After their Majesties have made the circle of the diplomatic corps, the Polonaise, which always opens a Court ball, commences. The Grand-Dukes Nicholas and Michael, (brothers of the Emperor,) and the younger members of the Imperial family, take part in it, the latter evidently impatient for the succeeding quadrilles and waltzes. When this is finished, all palpable, obtrusive ceremony is at an end. Dancing, conversation, cards, strolls through the sumptuous halls, fill the hours. The Emperor wanders freely through the crowd, saluting here and there a friend, exchanging badinage with the wittiest ladies, (which they all seem at liberty to give back, without the least embarrassment,) or seeking out the scarred and gray-haired officers who have come hither from all parts of the vast empire. He does not scrutinize whether or not your back is turned towards him as he passes. Once, on entering a door rather hastily, I came within an ace of a personal collision; whereupon he laughed good-humoredly, caught me by the hands, and saying, "It would have been a shock, n'est ce pas?" hurried on.
To me the most delightful part of the Winter Palace was the garden. It forms one of the suite of thirty halls, some of them three hundred feet long, on the second story. In this garden, which is perhaps a hundred feet square by forty in height, rise clumps of Italian cypress and laurel from beds of emerald turf and blooming hyacinths. In the centre a fountain showers over fern-covered rocks, and the gravel-walks around the border are shaded by tall camellia-trees in white and crimson bloom. Lamps of frosted glass hang among the foliage, and diffuse a mellow golden moonlight over the enchanted ground. The corridor adjoining the garden resembles a bosky alley, so completely are the walls hidden by flowering shrubbery.
Leaving the Imperial family, and the kindred houses of Leuchtenberg, Oldenburg, and Mecklenburg, all of which are represented, let us devote a little attention to the ladies, and the crowd of distinguished, though unroyal personages. The former are all decolletees, of course,—even the Countess ——, who, I am positively assured, is ninety-five years old; but I do not notice much uniformity of taste, except in the matter of head-dresses. "Waterfalls" have not yet made their appearance, but there are huge coils and sweeps of hair,—a mane-like munificence, so disposed as to reveal the art and conceal the artifice. The ornaments are chiefly flowers, though here and there I see jewels, coral, mossy sticks, dead leaves, birds, and birds'-nests.

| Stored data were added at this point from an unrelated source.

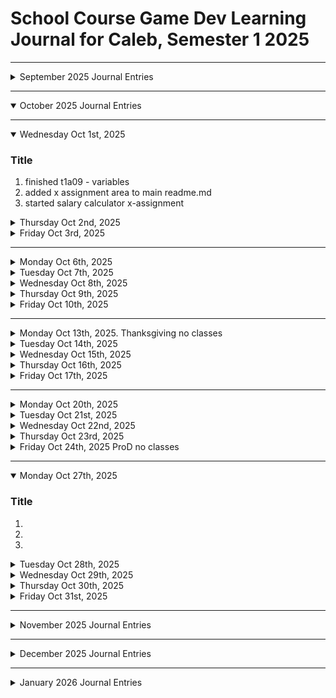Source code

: # School Course Game Dev Learning Journal for Caleb, Semester 1 2025

---

<details ><summary>September 2025 Journal Entries</summary>

---


---      

<details ><summary>Monday Sept 8th, 2025</summary>

### Title
1.
1.
1.

</details>

<details ><summary>Tuesday Sept 9th, 2025</summary>

### Title
1.
1.
1.

</details>

<details><summary>Wed Sept 10th, 2025</summary>

### Title
1.
1.
1.

</details>

<details><summary>Thursday Sept 11th, 2025</summary>

### Title
1.
1.
1.

</details>

<details><summary>Friday Sept 12th, 2025</summary>

### Title
1.
1.
1.

</details>

---     

<details><summary>Monday Sept 15th, 2025</summary>

### Title
1. worked on [Journal.md](https://github.com/Kymiira/game-dev-caleb-2025/blob/main/markdownfiles/journal.md)
1. added [Journal.md](https://github.com/Kymiira/game-dev-caleb-2025/blob/main/markdownfiles/journal.md) to [Index.html](https://kymiira.github.io/game-dev-caleb-2025/public/index.html)
1. created [html tag guide.md](https://github.com/Kymiira/game-dev-caleb-2025/blob/main/markdownfiles/html%20tag%20guide.md)

</details>

<details><summary>Tuesday Sept 16th, 2025</summary>

### Title
1. VIDEOFLAC EASY TEST
1. STARTED WORKING ON T1a03 (Tables and Lists)
1. FINISHED WORKING ON t1a03 (Tables and Lists)

</details>

<details><summary>Wed Sept 17th, 2025</summary>

### Title
1. started working on t1a04 (vibecleaning)

</details>

<details><summary>Thursday Sept 18th, 2025</summary>

### Title
1. fixed t1a04
1. started working on t1a05 (forms)
1. created t1a04-clean.html
2. created t1a04-vibe.html

</details>

<details><summary>Friday Sept 19th, 2025 School Goals ProD  No Classes</summary>

</details>

---   

<details ><summary>Monday Sept 22nd, 2025</summary>

### Title
1. finished t1a04 - vibecode
1. finished t1a05 - tables
1. added cool file image/video previewer to the end of t1a05 - tables

</details>

<details ><summary>Tuesday Sept 23rd, 2025</summary>

### Title
1. added links to index.html for CSS, HTML and JS guides.
1. started working on t1a06 - css
1. added cool opacity changer to t1a06

</details>

<details ><summary>Wed Sept 24th, 2025</summary>

### Title
1.
1.
1.

</details>

<details ><summary>Thursday Sept 25th, 2025</summary>

### Title
1. finished (?) t1a06 - css
1. started working on t1a07 - easyEDA
1.

</details>

<details ><summary>Friday Sept 26th, 2025</summary>

### Title
1. started working on t1a08 - in-out
1. finished basic of t1a08 - in-out
1.

</details>

---      

<details ><summary>Monday Sept 29th, 2025</summary>

### Title
1. attempted to add sqr func to calc in t1a08 - in-out, realized it was too complex for my current skill level and did not want to be accused of using ChatGPT or other Generative AI Models to create work for me, so ended up ending proj.
1. started t1a09 - variables
1. updated opened journal spaces


</details>



<details><summary>Tuesday Sept 30th, 2025. Truth and Reconciliation no classes</summary>


</details>

</details>  <!-- END of September -->

---

<details open><summary>October 2025 Journal Entries</summary>

---

<details open><summary>Wednesday Oct 1st, 2025</summary>

### Title
1. finished t1a09 - variables
1. added x assignment area to main readme.md
1. started salary calculator x-assignment

</details>

<details><summary>Thursday Oct 2nd, 2025</summary>

### Title
1. started t1a10 - fromloops
1. revamped main readme.md
1. added X-assignment-ideas.md to /markdownfiles/

</details>

<details ><summary>Friday Oct 3rd, 2025</summary>

### Title
1.
1.
1.

</details>

---    

<details ><summary>Monday Oct 6th, 2025</summary>

### Title
1.
1.
1.

</details>

<details><summary>Tuesday Oct 7th, 2025</summary>

### Title
1.
1.
1.

</details>

<details><summary>Wednesday Oct 8th, 2025</summary>

### Title
1.
1.
1.

</details>

<details><summary>Thursday Oct 9th, 2025</summary>

### Title
1.
1.
1.

</details>

<details><summary>Friday Oct 10th, 2025</summary>

### Title
1.
1.
1.

</details>

---    

<details ><summary>Monday Oct 13th, 2025. Thanksgiving no classes</summary>


</details>

<details><summary>Tuesday Oct 14th, 2025</summary>

### Title
1.created a .css class storage file
1.created a .js class storage file
1.

</details>

<details><summary>Wednesday Oct 15th, 2025</summary>

### Title
1.
1.
1.

</details>

<details><summary>Thursday Oct 16th, 2025</summary>

### Title
1.finished t1a12-events-caleb.html
1.created template pages for t1a13 and t1a14
1.started t1a13

</details>

<details><summary>Friday Oct 17th, 2025</summary>

### Title
1. figured out how to utilize .css and .js files to import/export classes from and to (by the way, as CORS doesn't allow imports to pull from different files on your pc you have to set up a "dev chrome" shortcut, or similar in order to actually utilize external files locally.. kind of stupid that there isnt a flag for it but thats fine.
1.
1.

</details>

---     

<details ><summary>Monday Oct 20th, 2025</summary>

### Title
1.
1.
1.

</details>

<details><summary>Tuesday Oct 21st, 2025</summary>

### Title
1.
1.
1.

</details>

<details><summary>Wednesday Oct 22nd, 2025</summary>

### Title
1.
1.
1.

</details>

<details><summary>Thursday Oct 23rd, 2025</summary>

### Title
1.
1.
1.

</details>

<details><summary>Friday Oct 24th, 2025 ProD no classes</summary>

### Title
1.
1.
1.

</details>

---     

<details open><summary>Monday Oct 27th, 2025</summary>

### Title
1.
1.
1.

</details>

<details><summary>Tuesday Oct 28th, 2025</summary>

### Title
1. worked on unfinished assignments
1. finished ta12
1. finished t1a13

</details>

<details><summary>Wednesday Oct 29th, 2025</summary>

### Title
1. created styles folder to hold .css files within repo
2. created modules folder to hold .js files within repo
1. 

</details>

<details><summary>Thursday Oct 30th, 2025</summary>

### Title
1.
1.
1.

</details>

<details><summary>Friday Oct 31st, 2025</summary>

### Title
1.
1.
1.

</details>

</details>   <!-- END of October -->



---



<details ><summary>November 2025 Journal Entries</summary>

---

---    

<details ><summary>Monday Nov 3rd, 2025</summary>

### Title
1.
1.
1.

</details>

<details><summary>Tuesday Nov 4th, 2025</summary>

### Title
1.
1.
1.

</details>

<details><summary>Wednesday Nov 5th, 2025</summary>

### Title
1.
1.
1.

</details>

<details><summary>Thursday Nov 6th, 2025</summary>

### Title
1.
1.
1.

</details>

<details><summary>Friday Nov 7th, 2025 half day </summary>

### Title
1.
1.
1.

</details>

---    

<details ><summary>Monday Nov 10th, 2025</summary>

### Title
1.
1.
1.

</details>

<details><summary>Tuesday Nov 11th, 2025 No Classes</summary>

### Title
1.
1.
1.

</details>

<details><summary>Wednesday Nov 12th, 2025</summary>

### Title
1.
1.
1.

</details>

<details><summary>Thursday Nov 13th, 2025</summary>

### Title
1.
1.
1.

</details>

<details><summary>Friday Nov 14th, 2025</summary>

### Title
1.
1.
1.

</details>

---     

<details ><summary>Monday Nov 17th, 2025</summary>

### Title
1.
1.
1.

</details>

<details><summary>Tuesday Nov 18th, 2025</summary>

### Title
1.
1.
1.

</details>

<details><summary>Wednesday Nov 19th, 2025</summary>

### Title
1.
1.
1.

</details>

<details><summary>Thursday Nov 20th, 2025</summary>

### Title
1.
1.
1.

</details>

<details><summary>Friday Nov 21st, 2025</summary>

### Title
1.
1.
1.

</details>

---    

<details ><summary>Monday Nov 24th, 2025</summary>

### Title
1.
1.
1.

</details>

<details><summary>Tuesday Nov 25th, 2025</summary>

### Title
1.
1.
1.

</details>

<details><summary>Wednesday Nov 26th, 2025</summary>

### Title
1.
1.
1.

</details>

<details><summary>Thursday Nov 27th, 2025</summary>

### Title
1.
1.
1.

</details>

<details><summary>Friday Nov 28th, 2025 No classes</summary>

### Title
1.
1.
1.

</details>

</details>   <!-- END of November -->







---




<details ><summary>December 2025 Journal Entries</summary>

---

---    

<details ><summary>Monday Dec 1st, 2025</summary>

### Title
1.
1.
1.

</details>

<details><summary>Tuesday Dec 2nd, 2025</summary>

### Title
1.
1.
1.

</details>

<details><summary>Wednesday Dec 3rd, 2025</summary>

### Title
1.
1.
1.

</details>

<details><summary>Thursday Dec 4th, 2025</summary>

### Title
1.
1.
1.

</details>

<details><summary>Friday Dec 5th, 2025</summary>

### Title
1.
1.
1.

</details>

---    

<details ><summary>Monday Dec 8th, 2025</summary>

### Title
1.
1.
1.

</details>

<details><summary>Tuesday Dec 9th, 2025</summary>

### Title
1.
1.
1.

</details>

<details><summary>Wednesday Dec 10th, 2025</summary>

### Title
1.
1.
1.

</details>

<details><summary>Thursday Dec 11th, 2025</summary>

### Title
1.
1.
1.

</details>

<details><summary>Friday Dec 12th, 2025</summary>

### Title
1.
1.
1.

</details>

---     

<details ><summary>Monday Dec 15th, 2025</summary>

### Title
1.
1.
1.

</details>

<details><summary>Tuesday Dec 16th, 2025</summary>

### Title
1.
1.
1.

</details>

<details><summary>Wednesday Dec 17th, 2025</summary>

### Title
1.
1.
1.

</details>

<details><summary>Thursday Dec 18th, 2025</summary>

### Title
1.
1.
1.

</details>

<details><summary>Friday Dec 19th, 2025 Last day for winter break</summary>

### Title
1.
1.
1.

</details>



</details><!-- END of December -->



---



<details ><summary>January 2026 Journal Entries</summary>

---



---     

<details ><summary>Monday Jan 5th, 2026 School opens</summary>

### Title
1.
1.
1.

</details>

<details><summary>Tuesday Jan 6th, 2026</summary>

### Title
1.
1.
1.

</details>

<details><summary>Wednesday Jan 7th, 2026</summary>

### Title
1.
1.
1.

</details>

<details><summary>Thursday Jan 8th, 2026</summary>

### Title
1.
1.
1.

</details>

<details><summary>Friday Jan 9th, 2026</summary>

### Title
1.
1.
1.

</details>

---     

<details ><summary>Monday Jan 12th, 2026</summary>

### Title
1.
1.
1.

</details>

<details><summary>Tuesday Jan 13th, 2026</summary>

### Title
1.
1.
1.

</details>

<details><summary>Wednesday Jan 14th, 2026</summary>

### Title
1.
1.
1.

</details>

<details><summary>Thursday Jan 15th, 2026</summary>

### Title
1.
1.
1.

</details>

<details><summary>Friday Jan 16th, 2026</summary>

### Title
1.
1.
1.

</details>

---    

<details ><summary>Monday Jan 19th, 2026</summary>

### Title
1.
1.
1.

</details>

<details><summary>Tuesday Jan 20th, 2026</summary>

### Title
1.
1.
1.

</details>

<details><summary>Wednesday Jan 21st, 2026</summary>

### Title
1.
1.
1.

</details>

<details><summary>Thursday Jan 22nd, 2026</summary>

### Title
1.
1.
1.

</details>

<details><summary>Friday Jan 23rd, 2026 Semesster turn around day no classes</summary>

### Title
1.
1.
1.

</details>

---    

<details ><summary>Monday Jan 26th, 2026</summary>

### Title
1.
1.
1.

</details>

<details><summary>Tuesday Jan 27th, 2026</summary>

### Title
1.
1.
1.

</details>

<details><summary>Wednesday Jan 28th, 2026</summary>

### Title
1.
1.
1.

</details>

<details><summary>Thursday Jan 29th, 2026</summary>

### Title
1.
1.
1.

</details>

<details><summary>Friday Jan 30th, 2026</summary>

### Title
1.
1.
1.

</details>

</details>   <!-- END of January -->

From the blonde locks of yonder princess hang bunches of green brook-grass, and a fringe of the same trails from her bosom and skirt: she resembles a fished-up and restored Ophelia. Here passes a maiden with a picket-fence of rose coral as a berthe, and she seems to have another around the bottom of her dress; but, as the mist of tulle is brushed aside in passing, we can detect that the latter is a clever chenille imitation. There is another with small moss-covered twigs (the real article) arranged in the same way; and yet another with fifty black-lace butterflies, of all sizes, clinging to her yellow satin skirt. All this swimming and intermingling mass of color is dotted over with sparkles of jewel-light; and even the grand hall, with its gilded columns and thousands of tapers, seems but a sober frame for so gorgeous a picture.
I can only pick out a few of the notable men present, because there is no space to give biographies as well as portraits. That man of sixty, in rich, civil uniform, who entered with the Emperor, and who at once reminds an American of Edward Everett both in face and in the polished grace and suavity of his manner, is at present the first statesman of Europe,—Prince Alexander Gortchakoff. Of medium height and robust frame, with a keen, alert eye, a broad, thoughtful forehead, and a wonderfully sagacious mouth, the upper lip slightly covering the under one at the corners, he at once arrests your attention, and your eye unconsciously follows him as he makes his way through the crowd, with a friendly word for this man and an elegant rapier-thrust for that. His predominant mood, however, is a cheerful good-nature; his wit and irony belong rather to the diplomatist than to the man. There is no sounder or more prudent head in Russia.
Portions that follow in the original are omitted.